(PROBLEM DETAILS):
From the first record below to the last, retype each one exactly.

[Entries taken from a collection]
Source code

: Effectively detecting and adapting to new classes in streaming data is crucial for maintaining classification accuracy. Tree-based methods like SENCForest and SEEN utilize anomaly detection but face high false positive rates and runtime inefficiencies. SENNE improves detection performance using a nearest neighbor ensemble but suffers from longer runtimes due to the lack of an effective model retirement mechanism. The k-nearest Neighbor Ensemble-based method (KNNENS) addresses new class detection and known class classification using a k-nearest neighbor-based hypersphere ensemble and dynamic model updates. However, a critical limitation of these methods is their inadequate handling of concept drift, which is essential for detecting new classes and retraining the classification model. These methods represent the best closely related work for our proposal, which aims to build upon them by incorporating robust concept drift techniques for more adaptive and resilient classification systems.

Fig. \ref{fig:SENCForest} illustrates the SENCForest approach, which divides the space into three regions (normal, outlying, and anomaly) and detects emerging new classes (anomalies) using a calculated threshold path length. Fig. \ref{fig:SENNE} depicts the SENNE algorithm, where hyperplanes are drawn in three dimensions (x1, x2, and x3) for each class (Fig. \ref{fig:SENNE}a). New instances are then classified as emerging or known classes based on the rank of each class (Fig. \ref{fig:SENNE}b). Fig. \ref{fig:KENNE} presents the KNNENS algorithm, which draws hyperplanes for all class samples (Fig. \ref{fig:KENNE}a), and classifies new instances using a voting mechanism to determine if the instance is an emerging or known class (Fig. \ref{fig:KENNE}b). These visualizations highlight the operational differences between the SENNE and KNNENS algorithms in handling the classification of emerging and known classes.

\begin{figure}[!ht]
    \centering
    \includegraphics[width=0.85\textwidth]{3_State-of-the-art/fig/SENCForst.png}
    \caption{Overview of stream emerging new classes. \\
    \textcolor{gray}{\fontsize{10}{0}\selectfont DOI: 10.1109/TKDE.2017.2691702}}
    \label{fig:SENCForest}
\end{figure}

(WRITTEN REPLY):
Source code

: Effectively detecting and adapting to new classes in streaming data is crucial for maintaining classification accuracy. Tree-based methods like SENCForest and SEEN utilize anomaly detection but face high false positive rates and runtime inefficiencies. SENNE improves detection performance using a nearest neighbor ensemble but suffers from longer runtimes due to the lack of an effective model retirement mechanism. The k-nearest Neighbor Ensemble-based method (KNNENS) addresses new class detection and known class classification using a k-nearest neighbor-based hypersphere ensemble and dynamic model updates. However, a critical limitation of these methods is their inadequate handling of concept drift, which is essential for detecting new classes and retraining the classification model. These methods represent the best closely related work for our proposal, which aims to build upon them by incorporating robust concept drift techniques for more adaptive and resilient classification systems.

Fig. \ref{fig:SENCForest} illustrates the SENCForest approach, which divides the space into three regions (normal, outlying, and anomaly) and detects emerging new classes (anomalies) using a calculated threshold path length. Fig. \ref{fig:SENNE} depicts the SENNE algorithm, where hyperplanes are drawn in three dimensions (x1, x2, and x3) for each class (Fig. \ref{fig:SENNE}a). New instances are then classified as emerging or known classes based on the rank of each class (Fig. \ref{fig:SENNE}b). Fig. \ref{fig:KENNE} presents the KNNENS algorithm, which draws hyperplanes for all class samples (Fig. \ref{fig:KENNE}a), and classifies new instances using a voting mechanism to determine if the instance is an emerging or known class (Fig. \ref{fig:KENNE}b). These visualizations highlight the operational differences between the SENNE and KNNENS algorithms in handling the classification of emerging and known classes.

\begin{figure}[!ht]
    \centering
    \includegraphics[width=0.85\textwidth]{3_State-of-the-art/fig/SENCForst.png}
    \caption{Overview of stream emerging new classes. \\
    \textcolor{gray}{\fontsize{10}{0}\selectfont DOI: 10.1109/TKDE.2017.2691702}}
    \label{fig:SENCForest}
\end{figure}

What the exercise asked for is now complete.